Exercise requirements: Which lines in the data below contain the word "installer"? Return each of them.

Provided entries:
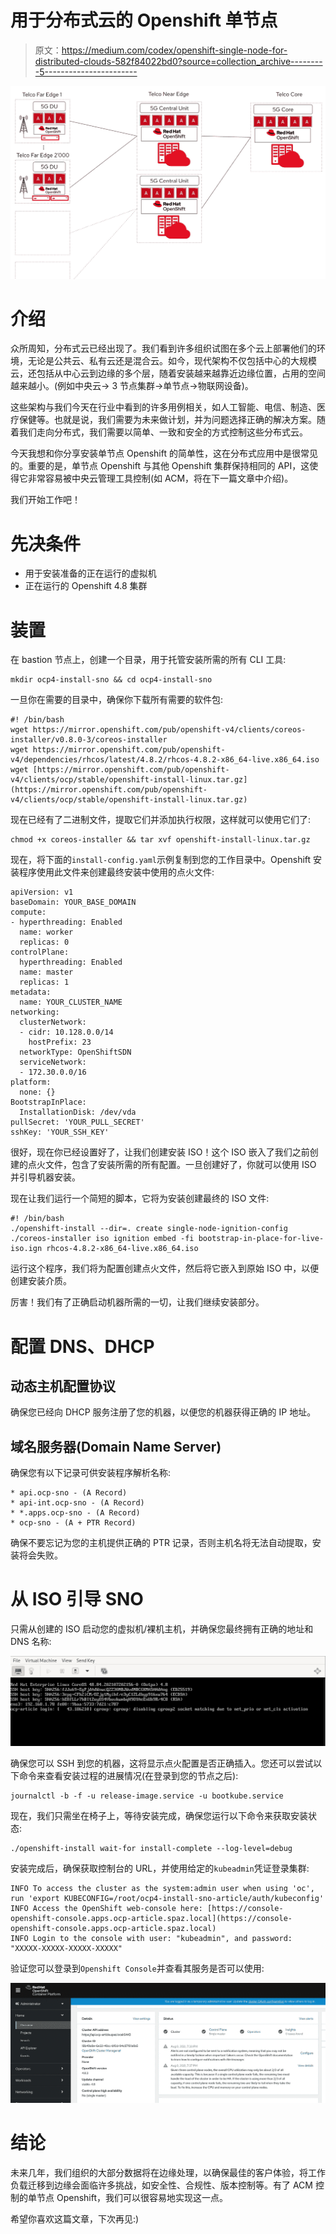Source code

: # 用于分布式云的 Openshift 单节点

> 原文：<https://medium.com/codex/openshift-single-node-for-distributed-clouds-582f84022bd0?source=collection_archive---------5----------------------->

![](img/3c7046bf11d062de8069524b5f6a3b6d.png)

# 介绍

众所周知，分布式云已经出现了。我们看到许多组织试图在多个云上部署他们的环境，无论是公共云、私有云还是混合云。如今，现代架构不仅包括中心的大规模云，还包括从中心云到边缘的多个层，随着安装越来越靠近边缘位置，占用的空间越来越小。(例如中央云→ 3 节点集群→单节点→物联网设备)。

这些架构与我们今天在行业中看到的许多用例相关，如人工智能、电信、制造、医疗保健等。也就是说，我们需要为未来做计划，并为问题选择正确的解决方案。随着我们走向分布式，我们需要以简单、一致和安全的方式控制这些分布式云。

今天我想和你分享安装单节点 Openshift 的简单性，这在分布式应用中是很常见的。重要的是，单节点 Openshift 与其他 Openshift 集群保持相同的 API，这使得它非常容易被中央云管理工具控制(如 ACM，将在下一篇文章中介绍)。

我们开始工作吧！

# 先决条件

*   用于安装准备的正在运行的虚拟机
*   正在运行的 Openshift 4.8 集群

# 装置

在 bastion 节点上，创建一个目录，用于托管安装所需的所有 CLI 工具:

```
mkdir ocp4-install-sno && cd ocp4-install-sno
```

一旦你在需要的目录中，确保你下载所有需要的软件包:

```
#! /bin/bash 
wget https://mirror.openshift.com/pub/openshift-v4/clients/coreos-installer/v0.8.0-3/coreos-installer
wget https://mirror.openshift.com/pub/openshift-v4/dependencies/rhcos/latest/4.8.2/rhcos-4.8.2-x86_64-live.x86_64.iso
wget [https://mirror.openshift.com/pub/openshift-v4/clients/ocp/stable/openshift-install-linux.tar.gz](https://mirror.openshift.com/pub/openshift-v4/clients/ocp/stable/openshift-install-linux.tar.gz)
```

现在已经有了二进制文件，提取它们并添加执行权限，这样就可以使用它们了:

```
chmod +x coreos-installer && tar xvf openshift-install-linux.tar.gz
```

现在，将下面的`install-config.yaml`示例复制到您的工作目录中。Openshift 安装程序使用此文件来创建最终安装中使用的点火文件:

```
apiVersion: v1
baseDomain: YOUR_BASE_DOMAIN
compute:
- hyperthreading: Enabled
  name: worker
  replicas: 0
controlPlane:
  hyperthreading: Enabled
  name: master
  replicas: 1
metadata:
  name: YOUR_CLUSTER_NAME
networking:
  clusterNetwork:
  - cidr: 10.128.0.0/14
    hostPrefix: 23
  networkType: OpenShiftSDN
  serviceNetwork:
  - 172.30.0.0/16
platform:
  none: {}
BootstrapInPlace:
  InstallationDisk: /dev/vda
pullSecret: 'YOUR_PULL_SECRET'
sshKey: 'YOUR_SSH_KEY'
```

很好，现在你已经设置好了，让我们创建安装 ISO！这个 ISO 嵌入了我们之前创建的点火文件，包含了安装所需的所有配置。一旦创建好了，你就可以使用 ISO 并引导机器安装。

现在让我们运行一个简短的脚本，它将为安装创建最终的 ISO 文件:

```
#! /bin/bash 
./openshift-install --dir=. create single-node-ignition-config
./coreos-installer iso ignition embed -fi bootstrap-in-place-for-live-iso.ign rhcos-4.8.2-x86_64-live.x86_64.iso
```

运行这个程序，我们将为配置创建点火文件，然后将它嵌入到原始 ISO 中，以便创建安装介质。

厉害！我们有了正确启动机器所需的一切，让我们继续安装部分。

# 配置 DNS、DHCP

## 动态主机配置协议

确保您已经向 DHCP 服务注册了您的机器，以便您的机器获得正确的 IP 地址。

## 域名服务器(Domain Name Server)

确保您有以下记录可供安装程序解析名称:

```
* api.ocp-sno - (A Record) 
* api-int.ocp-sno - (A Record)
* *.apps.ocp-sno - (A Record)
* ocp-sno - (A + PTR Record)
```

确保不要忘记为您的主机提供正确的 PTR 记录，否则主机名将无法自动提取，安装将会失败。

# 从 ISO 引导 SNO

只需从创建的 ISO 启动您的虚拟机/裸机主机，并确保您最终拥有正确的地址和 DNS 名称:

![](img/ef54f09586169141c8cbac919fc2a6ef.png)

确保您可以 SSH 到您的机器，这将显示点火配置是否正确插入。您还可以尝试以下命令来查看安装过程的进展情况(在登录到您的节点之后):

```
journalctl -b -f -u release-image.service -u bootkube.service
```

现在，我们只需坐在椅子上，等待安装完成，确保您运行以下命令来获取安装状态:

```
./openshift-install wait-for install-complete --log-level=debug
```

安装完成后，确保获取控制台的 URL，并使用给定的`kubeadmin`凭证登录集群:

```
INFO To access the cluster as the system:admin user when using 'oc', run 'export KUBECONFIG=/root/ocp4-install-sno-article/auth/kubeconfig' 
INFO Access the OpenShift web-console here: [https://console-openshift-console.apps.ocp-article.spaz.local](https://console-openshift-console.apps.ocp-article.spaz.local) 
INFO Login to the console with user: "kubeadmin", and password: "XXXXX-XXXXX-XXXXX-XXXXX"
```

验证您可以登录到`Openshift Console`并查看其服务是否可以使用:

![](img/2d7e1dff3d0c80b4fbf119563cc3c8ac.png)

# 结论

未来几年，我们组织的大部分数据将在边缘处理，以确保最佳的客户体验，将工作负载迁移到边缘会面临许多挑战，如安全性、合规性、版本控制等。有了 ACM 控制的单节点 Openshift，我们可以很容易地实现这一点。

希望你喜欢这篇文章，下次再见:)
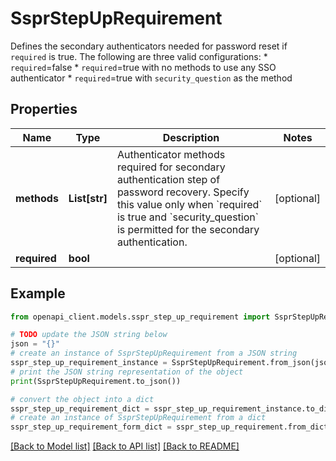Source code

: # SsprStepUpRequirement

Defines the secondary authenticators needed for password reset if `required` is true. The following are three valid configurations: * `required`=false * `required`=true with no methods to use any SSO authenticator * `required`=true with `security_question` as the method

## Properties

Name | Type | Description | Notes
------------ | ------------- | ------------- | -------------
**methods** | **List[str]** | Authenticator methods required for secondary authentication step of password recovery. Specify this value only when &#x60;required&#x60; is true and &#x60;security_question&#x60; is permitted for the secondary authentication. | [optional] 
**required** | **bool** |  | [optional] 

## Example

```python
from openapi_client.models.sspr_step_up_requirement import SsprStepUpRequirement

# TODO update the JSON string below
json = "{}"
# create an instance of SsprStepUpRequirement from a JSON string
sspr_step_up_requirement_instance = SsprStepUpRequirement.from_json(json)
# print the JSON string representation of the object
print(SsprStepUpRequirement.to_json())

# convert the object into a dict
sspr_step_up_requirement_dict = sspr_step_up_requirement_instance.to_dict()
# create an instance of SsprStepUpRequirement from a dict
sspr_step_up_requirement_form_dict = sspr_step_up_requirement.from_dict(sspr_step_up_requirement_dict)
```
[[Back to Model list]](../README.md#documentation-for-models) [[Back to API list]](../README.md#documentation-for-api-endpoints) [[Back to README]](../README.md)


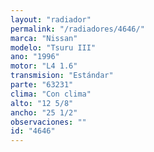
 ```yaml
---
layout: "radiador"
permalink: "/radiadores/4646/"
marca: "Nissan"
modelo: "Tsuru III"
ano: "1996"
motor: "L4 1.6"
transmision: "Estándar"
parte: "63231"
clima: "Con clima"
alto: "12 5/8"
ancho: "25 1/2"
observaciones: ""
id: "4646"
---
```



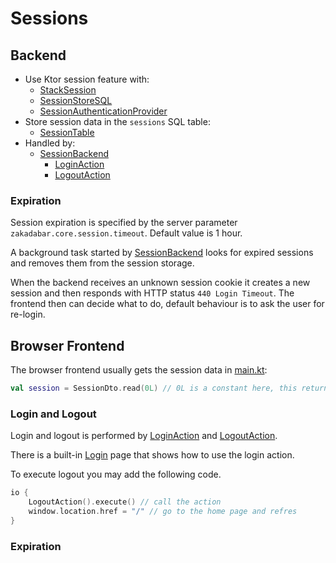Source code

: # Sessions

## Backend

* Use Ktor session feature with:
    * [StackSession](../../../core/src/jvmMain/kotlin/zakadabar/stack/backend/data/builtin/session/StackSession.kt)
    * [SessionStoreSQL](../../../core/src/jvmMain/kotlin/zakadabar/stack/backend/data/builtin/session/SessionStorageSql.kt)
    * [SessionAuthenticationProvider](../../../core/src/jvmMain/kotlin/zakadabar/stack/backend/data/builtin/session/SessionAuthenticationProvider.kt)
* Store session data in the `sessions` SQL table:
    * [SessionTable](../../../core/src/jvmMain/kotlin/zakadabar/stack/backend/data/builtin/session/SessionTable.kt)
* Handled by:
    * [SessionBackend](../../../core/src/jvmMain/kotlin/zakadabar/stack/backend/data/builtin/session/SessionBackend.kt)
        * [LoginAction](../../../core/src/commonMain/kotlin/zakadabar/stack/data/builtin/account/LoginAction.kt)
        * [LogoutAction](../../../core/src/commonMain/kotlin/zakadabar/stack/data/builtin/account/LogoutAction.kt)

### Expiration

Session expiration is specified by the server parameter `zakadabar.core.session.timeout`. Default value is 1 hour.

A background task started by [SessionBackend](../../../core/src/jvmMain/kotlin/zakadabar/stack/backend/data/builtin/session/SessionBackend.kt)
looks for expired sessions and removes them from the session storage.

When the backend receives an unknown session cookie it creates a new session and then responds with HTTP status `440 Login Timeout`. The frontend then can decide what to do, default behaviour is to
ask the user for re-login.

## Browser Frontend

The browser frontend usually gets the session data in [main.kt](../../src/jsMain/kotlin/main.kt):

```kotlin
val session = SessionDto.read(0L) // 0L is a constant here, this returns with the current session
```

### Login and Logout

Login and logout is performed by [LoginAction](../../../core/src/commonMain/kotlin/zakadabar/stack/data/builtin/account/LoginAction.kt)
and [LogoutAction](../../../core/src/commonMain/kotlin/zakadabar/stack/data/builtin/account/LogoutAction.kt).

There is a built-in [Login](../../../core/src/jsMain/kotlin/zakadabar/stack/frontend/builtin/pages/account/Login.kt) page that shows how to use the login action.

To execute logout you may add the following code.

```kotlin
io {
    LogoutAction().execute() // call the action
    window.location.href = "/" // go to the home page and refres
}
```

### Expiration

Solution:
wget https://mirror.openshift.com/pub/openshift-v4/clients/coreos-installer/v0.8.0-3/coreos-installer
chmod +x coreos-installer && tar xvf openshift-install-linux.tar.gz
./coreos-installer iso ignition embed -fi bootstrap-in-place-for-live-iso.ign rhcos-4.8.2-x86_64-live.x86_64.iso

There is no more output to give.